SOURCE MATERIAL:
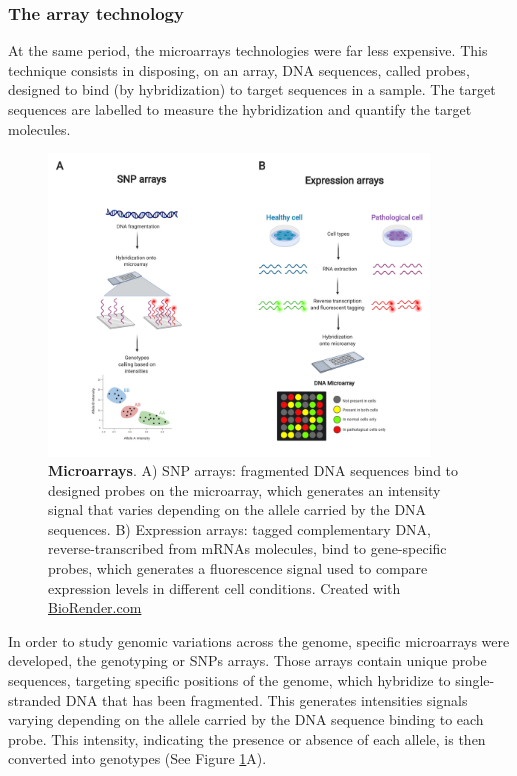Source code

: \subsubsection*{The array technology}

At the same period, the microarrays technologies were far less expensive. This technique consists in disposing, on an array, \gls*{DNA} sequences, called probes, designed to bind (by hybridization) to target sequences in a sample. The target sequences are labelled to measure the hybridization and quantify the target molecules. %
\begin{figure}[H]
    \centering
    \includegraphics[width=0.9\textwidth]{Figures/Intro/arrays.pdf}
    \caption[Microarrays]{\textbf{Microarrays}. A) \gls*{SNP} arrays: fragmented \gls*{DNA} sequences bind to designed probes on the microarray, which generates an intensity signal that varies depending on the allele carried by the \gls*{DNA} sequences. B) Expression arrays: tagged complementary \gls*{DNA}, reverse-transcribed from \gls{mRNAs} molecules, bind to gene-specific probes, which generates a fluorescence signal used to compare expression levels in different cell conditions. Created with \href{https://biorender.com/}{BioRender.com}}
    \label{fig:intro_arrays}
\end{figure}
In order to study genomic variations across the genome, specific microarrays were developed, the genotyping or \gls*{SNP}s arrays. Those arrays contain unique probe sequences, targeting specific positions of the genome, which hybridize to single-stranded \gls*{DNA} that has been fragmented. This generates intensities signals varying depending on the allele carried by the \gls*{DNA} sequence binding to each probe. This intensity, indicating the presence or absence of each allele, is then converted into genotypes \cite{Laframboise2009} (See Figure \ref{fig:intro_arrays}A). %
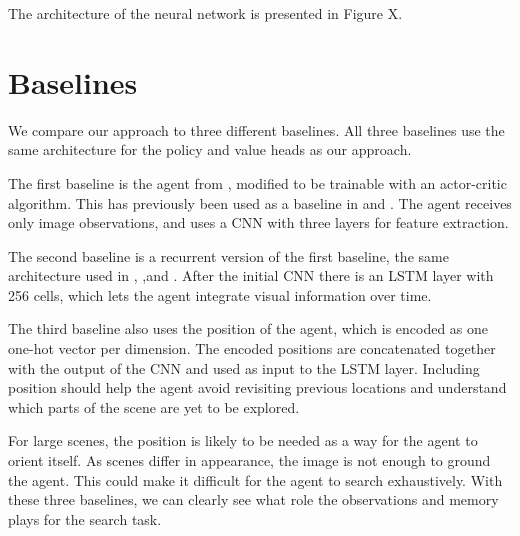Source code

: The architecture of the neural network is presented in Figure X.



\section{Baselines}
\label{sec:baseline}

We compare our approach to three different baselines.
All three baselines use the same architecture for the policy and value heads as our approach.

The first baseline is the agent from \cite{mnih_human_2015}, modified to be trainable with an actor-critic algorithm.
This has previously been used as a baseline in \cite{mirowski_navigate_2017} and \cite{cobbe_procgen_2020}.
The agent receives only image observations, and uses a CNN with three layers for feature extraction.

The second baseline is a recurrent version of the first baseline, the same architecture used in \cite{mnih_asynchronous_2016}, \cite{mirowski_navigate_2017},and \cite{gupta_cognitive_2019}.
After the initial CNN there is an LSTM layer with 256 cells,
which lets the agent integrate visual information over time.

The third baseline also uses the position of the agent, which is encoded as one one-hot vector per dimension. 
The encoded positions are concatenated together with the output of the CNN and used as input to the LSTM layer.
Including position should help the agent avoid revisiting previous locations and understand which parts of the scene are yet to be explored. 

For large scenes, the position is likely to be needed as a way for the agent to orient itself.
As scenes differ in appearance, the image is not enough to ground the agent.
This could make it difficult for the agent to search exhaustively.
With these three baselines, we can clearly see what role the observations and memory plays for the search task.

INSTRUCTIONS TO FOLLOW: Copy out the records above in full, exactly as written, but not the pictures.

RESULT FOR THIS EXERCISE:
Source code

: \subsubsection*{The array technology}

At the same period, the microarrays technologies were far less expensive. This technique consists in disposing, on an array, \gls*{DNA} sequences, called probes, designed to bind (by hybridization) to target sequences in a sample. The target sequences are labelled to measure the hybridization and quantify the target molecules. %
\begin{figure}[H]
    \centering
    \includegraphics[width=0.9\textwidth]{Figures/Intro/arrays.pdf}
    \caption[Microarrays]{\textbf{Microarrays}. A) \gls*{SNP} arrays: fragmented \gls*{DNA} sequences bind to designed probes on the microarray, which generates an intensity signal that varies depending on the allele carried by the \gls*{DNA} sequences. B) Expression arrays: tagged complementary \gls*{DNA}, reverse-transcribed from \gls{mRNAs} molecules, bind to gene-specific probes, which generates a fluorescence signal used to compare expression levels in different cell conditions. Created with \href{https://biorender.com/}{BioRender.com}}
    \label{fig:intro_arrays}
\end{figure}
In order to study genomic variations across the genome, specific microarrays were developed, the genotyping or \gls*{SNP}s arrays. Those arrays contain unique probe sequences, targeting specific positions of the genome, which hybridize to single-stranded \gls*{DNA} that has been fragmented. This generates intensities signals varying depending on the allele carried by the \gls*{DNA} sequence binding to each probe. This intensity, indicating the presence or absence of each allele, is then converted into genotypes \cite{Laframboise2009} (See Figure \ref{fig:intro_arrays}A). %
Source code

: The architecture of the neural network is presented in Figure X.



\section{Baselines}
\label{sec:baseline}

We compare our approach to three different baselines.
All three baselines use the same architecture for the policy and value heads as our approach.

The first baseline is the agent from \cite{mnih_human_2015}, modified to be trainable with an actor-critic algorithm.
This has previously been used as a baseline in \cite{mirowski_navigate_2017} and \cite{cobbe_procgen_2020}.
The agent receives only image observations, and uses a CNN with three layers for feature extraction.

The second baseline is a recurrent version of the first baseline, the same architecture used in \cite{mnih_asynchronous_2016}, \cite{mirowski_navigate_2017},and \cite{gupta_cognitive_2019}.
After the initial CNN there is an LSTM layer with 256 cells,
which lets the agent integrate visual information over time.

The third baseline also uses the position of the agent, which is encoded as one one-hot vector per dimension. 
The encoded positions are concatenated together with the output of the CNN and used as input to the LSTM layer.
Including position should help the agent avoid revisiting previous locations and understand which parts of the scene are yet to be explored. 

For large scenes, the position is likely to be needed as a way for the agent to orient itself.
As scenes differ in appearance, the image is not enough to ground the agent.
This could make it difficult for the agent to search exhaustively.
With these three baselines, we can clearly see what role the observations and memory plays for the search task.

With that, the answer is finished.